Texas egg and chicken farming families are committed to providing excellent care for their animals and producing safe, nutritious food products for families across the nation, all while using environmentally friendly farming practices.
Ensuring Excellent Care of Our Flocks
Texas poultry farmers take their responsibility as animal caretakers seriously. Texas farmers ensure their flocks are kept safe and healthy by providing:
- Comfortable, temperature-controlled barns for hens to live in that protect them from extreme temperatures and predators
- A 24/7 supply of fresh food and water
- Animal care teams who regularly monitor flocks' health and behaviors
Biosecurity on Texas Poultry Farms
Farmers also implement strict biosecurity measures on their farms to keep diseases away from birds and to prevent them from becoming sick. Biosecurity practices include monitoring flocks for signs of illness; wearing protective clothing and shoe covers; limiting the number of on-farm visitors; keeping feed, water, vehicles and equipment clean; and avoiding contact with wild birds or other poultry, among other items.
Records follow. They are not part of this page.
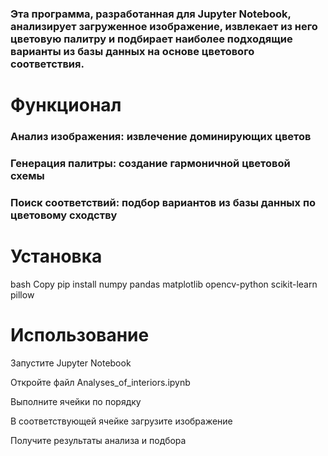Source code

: 
### Эта программа, разработанная для Jupyter Notebook, анализирует загруженное изображение, извлекает из него цветовую палитру и подбирает наиболее подходящие варианты из базы данных на основе цветового соответствия.

# Функционал
### Анализ изображения: извлечение доминирующих цветов

### Генерация палитры: создание гармоничной цветовой схемы

### Поиск соответствий: подбор вариантов из базы данных по цветовому сходству

# Установка
bash
Copy
pip install numpy pandas matplotlib opencv-python scikit-learn pillow
# Использование
Запустите Jupyter Notebook

Откройте файл Analyses_of_interiors.ipynb

Выполните ячейки по порядку

В соответствующей ячейке загрузите изображение

Получите результаты анализа и подбора
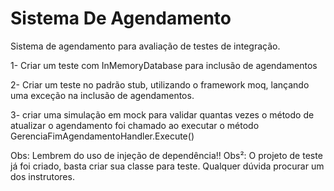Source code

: # Sistema De Agendamento
Sistema de agendamento para avaliação de testes de integração.

1- Criar um teste com InMemoryDatabase para inclusão de agendamentos

2- Criar um teste no padrão stub, utilizando o framework moq, lançando uma exceção na inclusão de agendamentos.

3- criar uma simulação em mock para validar quantas vezes o método de atualizar o agendamento foi chamado ao executar o método GerenciaFimAgendamentoHandler.Execute()

Obs: Lembrem do uso de injeção de dependência!!
Obs²: O projeto de teste já foi criado, basta criar sua classe para teste. Qualquer dúvida procurar um dos instrutores.
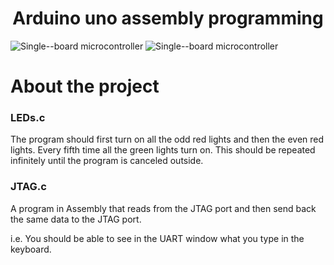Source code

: <h1 align="center">Arduino uno assembly programming</h1>

![Single--board microcontroller](https://img.shields.io/badge/Single-board%20computer-Arduino%20Uno-blue)  ![Single--board microcontroller](https://img.shields.io/badge/Applications-3-blue)

# About the project

### LEDs.c
The program should first turn on all the odd red lights and then the even red lights. 
Every fifth time all the green lights turn on. This should be repeated 
infinitely until the program is canceled outside. 

### JTAG.c
A program in Assembly that reads from the JTAG port
and then send back the same data to the JTAG port.

i.e. You should be able to see in the UART window what
you type in the keyboard.
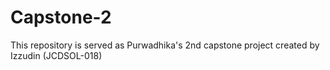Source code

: # Capstone-2
This repository is served as Purwadhika's 2nd capstone project created by Izzudin (JCDSOL-018) 
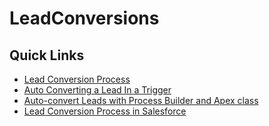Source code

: # LeadConversions

## Quick Links
 * [Lead Conversion Process](http://blog.jeffdouglas.com/2009/02/13/enhancing-the-lead-convert-process-in-salesforce/)
 * [Auto Converting a Lead In a Trigger](http://blog.deadlypenguin.com/blog/2014/07/23/intro-to-apex-auto-converting-leads-in-a-trigger/)
 * [Auto-convert Leads with Process Builder and Apex class](https://automationchampion.com/2015/10/23/getting-started-with-process-builder-part-50-auto-convert-leads/)
 * [Lead Conversion Process in Salesforce](http://blog.jeffdouglas.com/2009/02/13/enhancing-the-lead-convert-process-in-salesforce/)
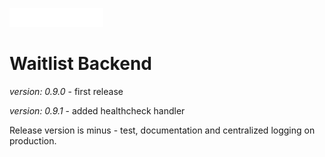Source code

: ![Logo](/templ/BlockRideLogo.png)

# Waitlist Backend

_version: 0.9.0_ - first release

_version: 0.9.1_ - added healthcheck handler

Release version is minus - test, documentation and centralized logging
on production.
Are you a Texas poultry owner? Biosecurity resources are available for Texas poultry farmers through the following links:
- Biosecurity assessment tool: USPOULTRY provides a self-assessment checklist for enhanced biosecurity
- Biosecurity training tools and resources: These biosecurity resources are based off the checklist for self-assessment of implementing poultry biosecurity
- USDA APHIS Defend the Flock Resource Center: USDA provides free resources to help keep poultry healthy and prevent diseases
We encourage all commercial operations that produce poultry indoors to use the self-assessment checklist and these resources to review and improve their biosecurity plans.
National Poultry Improvement Plan
The National Poultry Improvement Plan was established in the early 1930s to provide a cooperative industry, state and federal program focused on improving the nation's poultry flocks to ensure a safe, high-quality product for consumers.
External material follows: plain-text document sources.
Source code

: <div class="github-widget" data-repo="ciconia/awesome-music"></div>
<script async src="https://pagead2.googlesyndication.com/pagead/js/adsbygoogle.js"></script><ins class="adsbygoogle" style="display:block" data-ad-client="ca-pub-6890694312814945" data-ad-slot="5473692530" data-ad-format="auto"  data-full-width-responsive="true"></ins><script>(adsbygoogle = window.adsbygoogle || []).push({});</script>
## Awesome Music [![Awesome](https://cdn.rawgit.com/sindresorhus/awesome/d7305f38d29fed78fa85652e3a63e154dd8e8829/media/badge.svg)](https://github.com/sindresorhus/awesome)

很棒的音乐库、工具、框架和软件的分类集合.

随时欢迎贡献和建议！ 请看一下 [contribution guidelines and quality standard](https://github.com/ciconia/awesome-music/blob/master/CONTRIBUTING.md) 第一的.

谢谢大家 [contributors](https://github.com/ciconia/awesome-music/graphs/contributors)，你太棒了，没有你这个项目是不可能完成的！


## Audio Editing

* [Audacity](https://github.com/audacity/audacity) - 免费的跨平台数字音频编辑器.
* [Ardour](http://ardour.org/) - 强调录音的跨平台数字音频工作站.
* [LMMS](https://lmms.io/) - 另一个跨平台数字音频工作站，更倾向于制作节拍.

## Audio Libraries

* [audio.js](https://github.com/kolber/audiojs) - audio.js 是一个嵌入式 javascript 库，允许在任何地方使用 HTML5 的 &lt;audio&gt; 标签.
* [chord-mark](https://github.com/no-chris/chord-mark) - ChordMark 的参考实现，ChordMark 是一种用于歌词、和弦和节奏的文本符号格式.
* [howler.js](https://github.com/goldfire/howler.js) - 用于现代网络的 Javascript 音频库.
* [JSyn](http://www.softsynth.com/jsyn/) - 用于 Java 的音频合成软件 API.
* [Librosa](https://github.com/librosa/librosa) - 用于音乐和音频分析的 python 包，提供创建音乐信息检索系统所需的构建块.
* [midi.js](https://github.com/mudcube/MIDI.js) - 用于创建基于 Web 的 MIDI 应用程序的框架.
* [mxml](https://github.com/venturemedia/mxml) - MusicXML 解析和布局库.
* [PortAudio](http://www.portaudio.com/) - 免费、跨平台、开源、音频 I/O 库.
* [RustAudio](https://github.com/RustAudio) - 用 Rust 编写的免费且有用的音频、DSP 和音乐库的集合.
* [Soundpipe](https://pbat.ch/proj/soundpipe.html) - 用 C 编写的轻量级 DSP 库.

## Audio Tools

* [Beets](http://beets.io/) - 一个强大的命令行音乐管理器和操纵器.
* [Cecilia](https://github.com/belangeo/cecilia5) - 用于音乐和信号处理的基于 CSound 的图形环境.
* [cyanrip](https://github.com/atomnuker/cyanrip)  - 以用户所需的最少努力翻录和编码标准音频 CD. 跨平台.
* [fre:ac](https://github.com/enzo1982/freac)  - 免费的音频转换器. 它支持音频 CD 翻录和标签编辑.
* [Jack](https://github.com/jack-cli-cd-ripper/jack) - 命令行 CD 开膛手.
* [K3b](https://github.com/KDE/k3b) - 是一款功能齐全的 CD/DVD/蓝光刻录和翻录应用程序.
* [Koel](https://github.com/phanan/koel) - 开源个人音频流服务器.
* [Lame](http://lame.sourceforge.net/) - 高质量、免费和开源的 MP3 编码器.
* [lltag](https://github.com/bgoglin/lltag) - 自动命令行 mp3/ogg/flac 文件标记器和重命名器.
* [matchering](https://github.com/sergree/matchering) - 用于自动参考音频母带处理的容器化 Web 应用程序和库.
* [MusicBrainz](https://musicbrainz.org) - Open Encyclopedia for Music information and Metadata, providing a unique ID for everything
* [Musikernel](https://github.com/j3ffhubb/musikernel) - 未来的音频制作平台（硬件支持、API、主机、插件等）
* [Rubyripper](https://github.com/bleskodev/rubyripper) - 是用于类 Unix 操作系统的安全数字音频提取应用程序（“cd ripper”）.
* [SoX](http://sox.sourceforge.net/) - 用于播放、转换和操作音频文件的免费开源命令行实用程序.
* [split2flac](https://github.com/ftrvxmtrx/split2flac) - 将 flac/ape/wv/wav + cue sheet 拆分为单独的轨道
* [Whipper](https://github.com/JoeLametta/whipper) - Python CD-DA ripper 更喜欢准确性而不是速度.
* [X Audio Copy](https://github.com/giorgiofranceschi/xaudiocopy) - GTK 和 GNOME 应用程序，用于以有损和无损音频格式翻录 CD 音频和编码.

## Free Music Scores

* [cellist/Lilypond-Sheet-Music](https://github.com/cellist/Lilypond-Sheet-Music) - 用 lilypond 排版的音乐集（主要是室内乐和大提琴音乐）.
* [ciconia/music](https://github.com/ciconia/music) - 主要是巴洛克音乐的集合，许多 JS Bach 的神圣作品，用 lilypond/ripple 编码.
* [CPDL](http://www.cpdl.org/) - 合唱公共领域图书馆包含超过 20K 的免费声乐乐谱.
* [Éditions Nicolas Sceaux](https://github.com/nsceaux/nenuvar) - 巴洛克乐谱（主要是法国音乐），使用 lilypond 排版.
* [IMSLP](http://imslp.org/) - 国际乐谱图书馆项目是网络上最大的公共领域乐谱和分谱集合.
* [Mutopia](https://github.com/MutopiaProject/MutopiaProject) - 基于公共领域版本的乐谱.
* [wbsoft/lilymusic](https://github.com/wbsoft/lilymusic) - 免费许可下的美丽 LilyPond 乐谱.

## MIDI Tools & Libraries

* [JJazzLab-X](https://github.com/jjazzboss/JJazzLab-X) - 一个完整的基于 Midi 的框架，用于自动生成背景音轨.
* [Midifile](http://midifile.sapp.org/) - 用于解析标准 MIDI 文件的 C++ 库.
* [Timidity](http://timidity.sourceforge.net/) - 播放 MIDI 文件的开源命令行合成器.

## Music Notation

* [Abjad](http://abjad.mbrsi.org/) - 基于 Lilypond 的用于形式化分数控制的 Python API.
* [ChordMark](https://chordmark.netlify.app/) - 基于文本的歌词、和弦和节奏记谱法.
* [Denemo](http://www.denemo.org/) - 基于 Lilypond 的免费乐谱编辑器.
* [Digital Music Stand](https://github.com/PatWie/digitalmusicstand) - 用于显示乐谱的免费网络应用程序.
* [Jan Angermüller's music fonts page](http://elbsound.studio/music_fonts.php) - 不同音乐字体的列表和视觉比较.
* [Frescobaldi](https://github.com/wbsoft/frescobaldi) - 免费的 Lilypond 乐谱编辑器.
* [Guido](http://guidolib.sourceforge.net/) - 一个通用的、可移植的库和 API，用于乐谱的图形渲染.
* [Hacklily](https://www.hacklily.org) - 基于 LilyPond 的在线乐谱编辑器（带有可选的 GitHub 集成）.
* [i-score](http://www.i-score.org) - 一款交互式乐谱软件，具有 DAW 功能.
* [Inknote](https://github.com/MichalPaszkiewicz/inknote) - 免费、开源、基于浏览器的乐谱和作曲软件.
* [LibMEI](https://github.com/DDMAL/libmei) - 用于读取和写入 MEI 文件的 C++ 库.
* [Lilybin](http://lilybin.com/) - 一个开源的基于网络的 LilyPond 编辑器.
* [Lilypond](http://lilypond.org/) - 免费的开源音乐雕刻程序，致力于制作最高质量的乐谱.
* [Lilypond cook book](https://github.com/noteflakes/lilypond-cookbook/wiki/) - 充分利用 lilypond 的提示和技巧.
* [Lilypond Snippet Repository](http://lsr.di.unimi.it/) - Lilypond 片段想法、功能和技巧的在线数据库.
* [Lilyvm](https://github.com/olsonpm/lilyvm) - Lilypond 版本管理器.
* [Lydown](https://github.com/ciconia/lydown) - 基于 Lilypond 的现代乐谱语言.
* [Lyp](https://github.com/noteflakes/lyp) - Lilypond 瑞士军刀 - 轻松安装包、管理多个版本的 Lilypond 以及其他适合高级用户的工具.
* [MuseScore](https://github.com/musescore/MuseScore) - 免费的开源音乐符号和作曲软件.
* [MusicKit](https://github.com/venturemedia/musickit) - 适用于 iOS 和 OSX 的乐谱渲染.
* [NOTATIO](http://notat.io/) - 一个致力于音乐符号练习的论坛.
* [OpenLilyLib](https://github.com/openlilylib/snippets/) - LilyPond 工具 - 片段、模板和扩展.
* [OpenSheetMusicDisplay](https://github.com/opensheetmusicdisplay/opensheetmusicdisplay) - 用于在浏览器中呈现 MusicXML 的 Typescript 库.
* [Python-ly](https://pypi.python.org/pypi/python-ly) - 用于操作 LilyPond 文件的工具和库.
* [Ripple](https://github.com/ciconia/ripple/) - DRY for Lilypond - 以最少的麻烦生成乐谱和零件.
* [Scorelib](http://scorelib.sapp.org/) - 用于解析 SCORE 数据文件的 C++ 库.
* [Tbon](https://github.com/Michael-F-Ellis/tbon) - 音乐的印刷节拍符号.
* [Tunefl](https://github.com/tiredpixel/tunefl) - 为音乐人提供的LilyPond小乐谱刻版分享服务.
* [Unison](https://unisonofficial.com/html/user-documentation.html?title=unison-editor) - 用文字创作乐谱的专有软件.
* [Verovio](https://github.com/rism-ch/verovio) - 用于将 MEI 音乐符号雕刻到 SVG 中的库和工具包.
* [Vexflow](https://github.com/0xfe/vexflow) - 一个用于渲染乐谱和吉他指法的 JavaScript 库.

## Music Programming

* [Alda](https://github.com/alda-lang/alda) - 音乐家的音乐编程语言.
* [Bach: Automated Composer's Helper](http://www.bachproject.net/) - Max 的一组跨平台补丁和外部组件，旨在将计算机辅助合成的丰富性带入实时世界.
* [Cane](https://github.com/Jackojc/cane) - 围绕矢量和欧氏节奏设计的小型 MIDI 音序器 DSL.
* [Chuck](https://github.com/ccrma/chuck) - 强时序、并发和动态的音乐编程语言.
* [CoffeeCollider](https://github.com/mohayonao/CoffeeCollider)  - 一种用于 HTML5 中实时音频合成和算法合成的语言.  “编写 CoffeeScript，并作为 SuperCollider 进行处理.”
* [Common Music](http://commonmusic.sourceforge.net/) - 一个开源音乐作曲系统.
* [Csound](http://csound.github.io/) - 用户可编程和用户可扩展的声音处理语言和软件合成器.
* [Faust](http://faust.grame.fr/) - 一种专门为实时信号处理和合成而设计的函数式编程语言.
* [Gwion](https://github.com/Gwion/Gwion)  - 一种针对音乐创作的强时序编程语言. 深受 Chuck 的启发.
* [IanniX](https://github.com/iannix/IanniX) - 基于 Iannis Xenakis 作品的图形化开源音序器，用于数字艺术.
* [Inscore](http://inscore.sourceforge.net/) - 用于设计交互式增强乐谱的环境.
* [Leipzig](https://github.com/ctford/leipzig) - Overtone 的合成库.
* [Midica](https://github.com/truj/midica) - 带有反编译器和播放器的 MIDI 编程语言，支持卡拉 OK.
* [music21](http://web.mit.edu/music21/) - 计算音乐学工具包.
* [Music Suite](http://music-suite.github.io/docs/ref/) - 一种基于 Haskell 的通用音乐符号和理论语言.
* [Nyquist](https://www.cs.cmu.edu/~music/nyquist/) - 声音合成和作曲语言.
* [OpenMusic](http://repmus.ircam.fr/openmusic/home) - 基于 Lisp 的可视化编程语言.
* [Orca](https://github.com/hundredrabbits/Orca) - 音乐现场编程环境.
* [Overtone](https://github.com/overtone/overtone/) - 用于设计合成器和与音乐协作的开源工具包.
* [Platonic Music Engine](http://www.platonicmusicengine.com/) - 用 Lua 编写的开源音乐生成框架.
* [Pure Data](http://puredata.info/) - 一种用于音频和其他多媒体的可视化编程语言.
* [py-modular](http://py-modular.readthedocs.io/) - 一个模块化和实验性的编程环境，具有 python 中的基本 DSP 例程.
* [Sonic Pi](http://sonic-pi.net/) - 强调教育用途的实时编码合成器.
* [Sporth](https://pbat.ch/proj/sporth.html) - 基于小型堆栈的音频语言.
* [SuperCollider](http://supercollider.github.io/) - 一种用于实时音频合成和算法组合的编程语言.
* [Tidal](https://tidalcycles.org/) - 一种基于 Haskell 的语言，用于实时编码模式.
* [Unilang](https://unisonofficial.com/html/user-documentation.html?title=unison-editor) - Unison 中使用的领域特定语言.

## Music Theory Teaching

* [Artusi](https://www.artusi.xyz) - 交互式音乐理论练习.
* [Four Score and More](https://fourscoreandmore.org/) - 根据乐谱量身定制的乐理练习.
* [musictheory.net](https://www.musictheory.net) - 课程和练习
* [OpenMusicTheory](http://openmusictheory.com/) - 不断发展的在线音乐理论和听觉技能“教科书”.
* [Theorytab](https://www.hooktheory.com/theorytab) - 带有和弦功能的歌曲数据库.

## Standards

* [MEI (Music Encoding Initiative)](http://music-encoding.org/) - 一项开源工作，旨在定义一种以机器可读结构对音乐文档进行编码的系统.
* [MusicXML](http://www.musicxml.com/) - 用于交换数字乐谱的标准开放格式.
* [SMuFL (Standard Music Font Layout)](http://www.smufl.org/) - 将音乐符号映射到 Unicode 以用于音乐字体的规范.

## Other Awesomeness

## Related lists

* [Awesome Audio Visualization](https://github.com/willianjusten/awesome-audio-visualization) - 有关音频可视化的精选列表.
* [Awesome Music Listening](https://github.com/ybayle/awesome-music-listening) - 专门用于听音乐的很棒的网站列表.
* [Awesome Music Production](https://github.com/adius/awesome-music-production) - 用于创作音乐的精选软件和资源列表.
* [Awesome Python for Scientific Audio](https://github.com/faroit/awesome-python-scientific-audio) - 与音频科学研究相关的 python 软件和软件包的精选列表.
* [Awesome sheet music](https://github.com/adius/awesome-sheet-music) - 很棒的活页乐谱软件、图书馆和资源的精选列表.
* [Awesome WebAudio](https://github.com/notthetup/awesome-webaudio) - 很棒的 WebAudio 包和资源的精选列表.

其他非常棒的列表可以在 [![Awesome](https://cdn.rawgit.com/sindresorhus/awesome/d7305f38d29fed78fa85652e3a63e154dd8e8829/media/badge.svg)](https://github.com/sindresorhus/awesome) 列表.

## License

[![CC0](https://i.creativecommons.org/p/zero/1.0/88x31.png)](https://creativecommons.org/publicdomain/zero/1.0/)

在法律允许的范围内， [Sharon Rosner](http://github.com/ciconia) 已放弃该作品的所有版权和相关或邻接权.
NPIP was initially created to eliminate pullorum disease from commercial poultry flocks, but the program has since expanded to monitor the testing of multiple poultry diseases, including Salmonella typhoid, Salmonella enteritidis, Mycoplasma gallisepticum, Mycoplasma synoviae, Mycoplasma meleagridis, and avian Influenza.
The Texas Poultry Improvement Association is the official state agency administering NPIP in Texas. If you wish to have your flock NPIP certified, please contact Sydney Rosario at PT-Program@tvmdl.tamu.edu . Here is the information for the TVMDL PT Program and NPIP sign up.
If your flock shows signs of illness, act right away! To report sick birds, contact the Texas Animal Health Commission .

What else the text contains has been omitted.